No Brasil, José Aguilar transplantou para o português uma ideia inédita de edição. Suas coleções em capa dura, papel-bíblia e estojos de luxo traduziam uma estética do livro total — ao mesmo tempo objeto de arte e veículo de saber. A proposta era fiel ao espírito europeu, mas adaptada à língua e aos autores do Brasil e de Portugal: Camões, Eça de Queirós, Machado de Assis, Rui Barbosa, Euclides da Cunha, José de Alencar, Fernando Pessoa, Jorge Amado, entre tantos outros. A Editora José Aguilar Ltda. assumia assim um duplo papel: preservar o cânone e formar um público que enxergasse o livro como patrimônio.

As primeiras edições, lançadas entre 1958 e o início dos anos 1960, são hoje o coração dessa aventura editorial. Títulos como Romances completos, de Cornélio Penna (1958), e Obra completa, de José de Alencar (1958), revelam um padrão até então inédito no país: aparato crítico exaustivo, notas, cronologias, variantes textuais e introduções assinadas por especialistas. Eram livros concebidos como sínteses do saber, em que a leitura se confundia com a própria história literária. Cada volume era um monumento tipográfico — um livro-biblioteca.

Essas edições inauguraram, silenciosamente, um novo paradigma editorial brasileiro. Antes da José Aguilar, poucos autores nacionais haviam recebido tratamento integral, em volumes críticos e duráveis. A partir dela, o leitor brasileiro passou a reconhecer o livro como objeto de cultura e de prestígio intelectual. A influência foi duradoura: muitas editoras posteriores — acadêmicas, universitárias e comerciais — herdaram, direta ou indiretamente, esse padrão de acabamento e curadoria textual.

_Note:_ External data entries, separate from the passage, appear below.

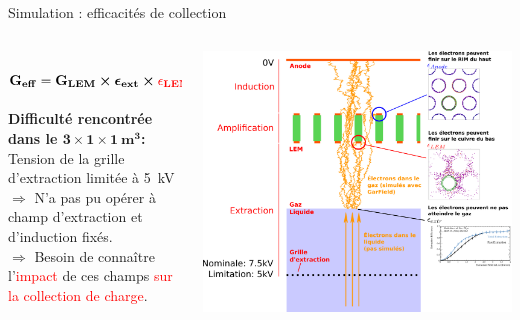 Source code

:     \begin{frame}{Simulation : efficacités de collection}
    	\begin{scriptsize}
    		\begin{columns}
    			\hspace{-1.5cm}
	    		\begin{column}{0.3\textwidth}
	    			\vspace{-2.5cm}
	    			\hbox{
	    				$\mathbf{G_{eff}=G_{LEM}\boldsymbol{\times}\boldsymbol{\epsilon}_{ext} \boldsymbol{\times}\textcolor{red}{\epsilon_{LEM}}\boldsymbol{\times} \textcolor{blue}{\epsilon_{anode}}}$
	    			}\\
	    			\vspace{1.3cm}
	    			\textbf{Difficulté rencontrée dans le $\mathbf{3 \times 1 \times \SI[detect-weight]{1}{\meter\cubed}}$:} Tension de la grille d'extraction limitée à \SI{5}{\kilo\volt}\\
	    			\vspace{0.3cm}
	    			$\Rightarrow$ N'a pas pu opérer à champ d'extraction et d'induction fixés.\\
	    			$\Rightarrow$ Besoin de connaître l'\textcolor{red}{impact} de ces champs \textcolor{red}{sur la collection de charge}.\\
	    			\vfill
	    		\end{column}\hfill\hspace{-3.2cm}
	    		\begin{column}{0.65\textwidth}
	    			\includegraphics[width=1.18\textwidth]{./pictures/coll_proba_2.png}\\

\end{column}
\end{columns}
\end{scriptsize}
\end{frame}

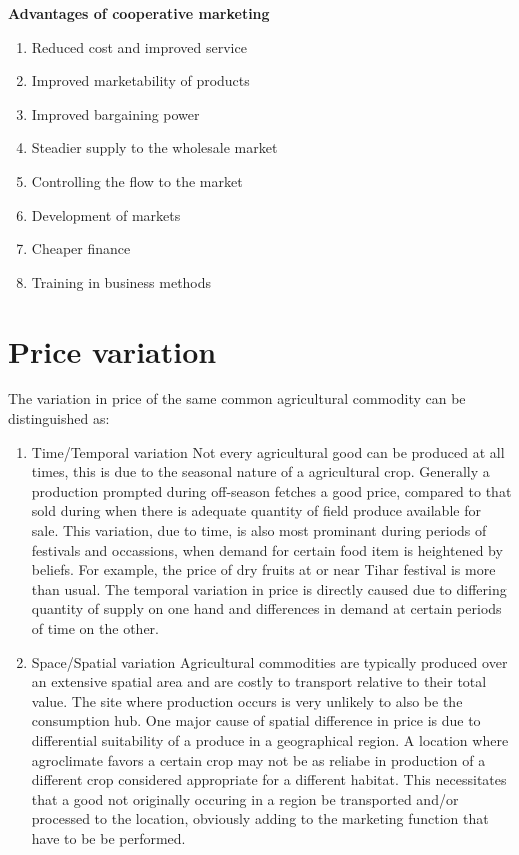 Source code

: \documentclass[11pt,]{book}
\providecommand{\tightlist}{%
  \setlength{\itemsep}{0pt}\setlength{\parskip}{0pt}}
\theoremstyle{definition}
\theoremstyle{definition}
\theoremstyle{definition}
\theoremstyle{remark}
\begin{document}
\textbf{Advantages of cooperative marketing}

\begin{enumerate}
\def\labelenumi{\arabic{enumi}.}
\tightlist
\item
  Reduced cost and improved service
\item
  Improved marketability of products
\item
  Improved bargaining power
\item
  Steadier supply to the wholesale market
\item
  Controlling the flow to the market
\item
  Development of markets
\item
  Cheaper finance
\item
  Training in business methods
\end{enumerate}

\section{Price variation}\label{price-variation}

The variation in price of the same common agricultural commodity can be
distinguished as:

\begin{enumerate}
\def\labelenumi{\arabic{enumi}.}
\item
  Time/Temporal variation \newline Not every agricultural good can be
  produced at all times, this is due to the seasonal nature of a
  agricultural crop. Generally a production prompted during off-season
  fetches a good price, compared to that sold during when there is
  adequate quantity of field produce available for sale. This variation,
  due to time, is also most prominant during periods of festivals and
  occassions, when demand for certain food item is heightened by
  beliefs. For example, the price of dry fruits at or near Tihar
  festival is more than usual. The temporal variation in price is
  directly caused due to differing quantity of supply on one hand and
  differences in demand at certain periods of time on the other.
\item
  Space/Spatial variation \newline Agricultural commodities are
  typically produced over an extensive spatial area and are costly to
  transport relative to their total value. The site where production
  occurs is very unlikely to also be the consumption hub. One major
  cause of spatial difference in price is due to differential
  suitability of a produce in a geographical region. A location where
  agroclimate favors a certain crop may not be as reliabe in production
  of a different crop considered appropriate for a different habitat.
  This necessitates that a good not originally occuring in a region be
  transported and/or processed to the location, obviously adding to the
  marketing function that have to be be performed.
\end{enumerate}
\end{document}
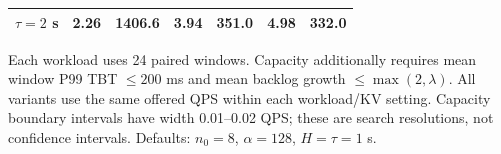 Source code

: \begin{table}[t]
\begin{tabular}{lrrrrrr}
$\tau=2$ s & 2.26 & 1406.6 & 3.94 & 351.0 & 4.98 & 332.0 \\
\bottomrule
\end{tabular}
\par\smallskip
\begin{minipage}{0.96\textwidth}\footnotesize
Each workload uses 24 paired windows. Capacity additionally requires mean window P99 TBT $\leq200$ ms and mean backlog growth $\leq\max(2,\lambda)$. All variants use the same offered QPS within each workload/KV setting. Capacity boundary intervals have width 0.01--0.02 QPS; these are search resolutions, not confidence intervals. Defaults: $n_0=8$, $\alpha=128$, $H=\tau=1$ s.
\end{minipage}
\end{table}

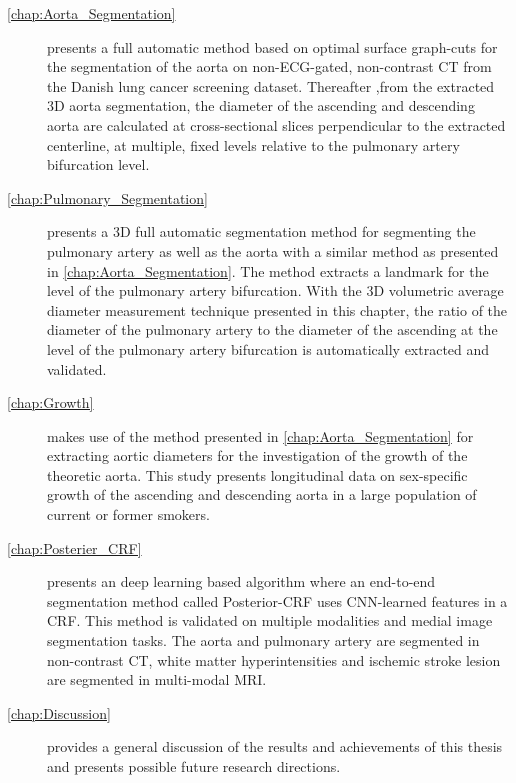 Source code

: \begin{description}
    \item[\cref{chap:Aorta_Segmentation}] presents a full automatic method based on optimal surface graph-cuts for the segmentation of the aorta on non-ECG-gated, non-contrast CT from the Danish lung cancer screening dataset. Thereafter ,from the extracted 3D aorta segmentation, the diameter of the ascending and descending aorta are calculated at cross-sectional slices perpendicular to the extracted centerline, at multiple, fixed levels relative to the pulmonary artery bifurcation level.    

    \item[\cref{chap:Pulmonary_Segmentation}] presents a 3D full automatic segmentation method for segmenting the pulmonary artery as well as the aorta with a similar method as presented in \cref{chap:Aorta_Segmentation}. The method extracts a landmark for the level of the pulmonary artery bifurcation. With the 3D volumetric average diameter measurement technique presented in this chapter, the ratio of the diameter of the pulmonary artery to the diameter of the ascending at the level of the pulmonary artery bifurcation is automatically extracted and validated.

    \item[\cref{chap:Growth}] makes use of the method presented in \cref{chap:Aorta_Segmentation} for extracting aortic diameters for the investigation of the growth of the theoretic aorta. This study presents longitudinal data on sex-specific growth of the ascending and descending aorta in a large population of current or former smokers. 
    
    
    \item[\cref{chap:Posterier_CRF}] presents an deep learning based algorithm where an end-to-end segmentation method called Posterior-CRF uses CNN-learned features in a CRF. This method is validated on multiple modalities and medial image segmentation tasks. The aorta and pulmonary artery are segmented in non-contrast CT, white matter hyperintensities and ischemic stroke lesion are segmented in multi-modal MRI. 
    
    \item[\cref{chap:Discussion}] provides a general discussion of the results and achievements of this thesis and presents possible future research directions.

\end{description}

Com o passar das décadas, a Nova Aguilar, já sob outros donos, continuou a reeditar clássicos e a manter viva a estética do papel-bíblia e da capa dura. Mas é nas primeiras edições de José Aguilar que reside o núcleo mítico dessa saga. Elas materializam um ideal: o de que editar é tanto preservar quanto interpretar o passado. Seu valor para colecionadores vai além da raridade — é simbólico. Cada exemplar sobrevivente traz as marcas do tempo, do uso e da fragilidade de um país que nem sempre cuidou dos seus livros.

Hoje, encontrar uma primeira edição Aguilar em bom estado é quase milagre. O baixo senso de preservação de bens culturais no Brasil transformou esses volumes em relíquias. O papel-bíblia escurece, as lombadas se rompem, as sobrecapas se desfazem. E, no entanto, há nelas uma beleza melancólica: o desgaste que denuncia o uso é também a prova de que esses livros cumpriram sua função civilizatória — circularam, foram lidos, ensinaram a ver o livro como obra e não apenas como mercadoria.

José Aguilar morreu em 1987, após uma vida inteiramente dedicada ao ofício. Seu filho resumiu com sobriedade e ternura: “Meu pai foi editor toda a sua vida, desde os 19 anos até a morte, aos 75... É talvez o mais completo de todos os Aguilar.” Atravessando mares, regimes e mercados, ele preservou o espírito do editor que acredita que cada livro é uma forma de eternidade.

A saga Aguilar, enfim, é mais do que um capítulo da história do livro — é a memória de um ideal. Um sonho que começou nas prensas de Madrid, encontrou no Brasil sua expressão mais alta e permanece, ainda hoje, nas prateleiras gastas dos que sabem que, em certos volumes, o tempo não apaga: apenas amarela com dignidade.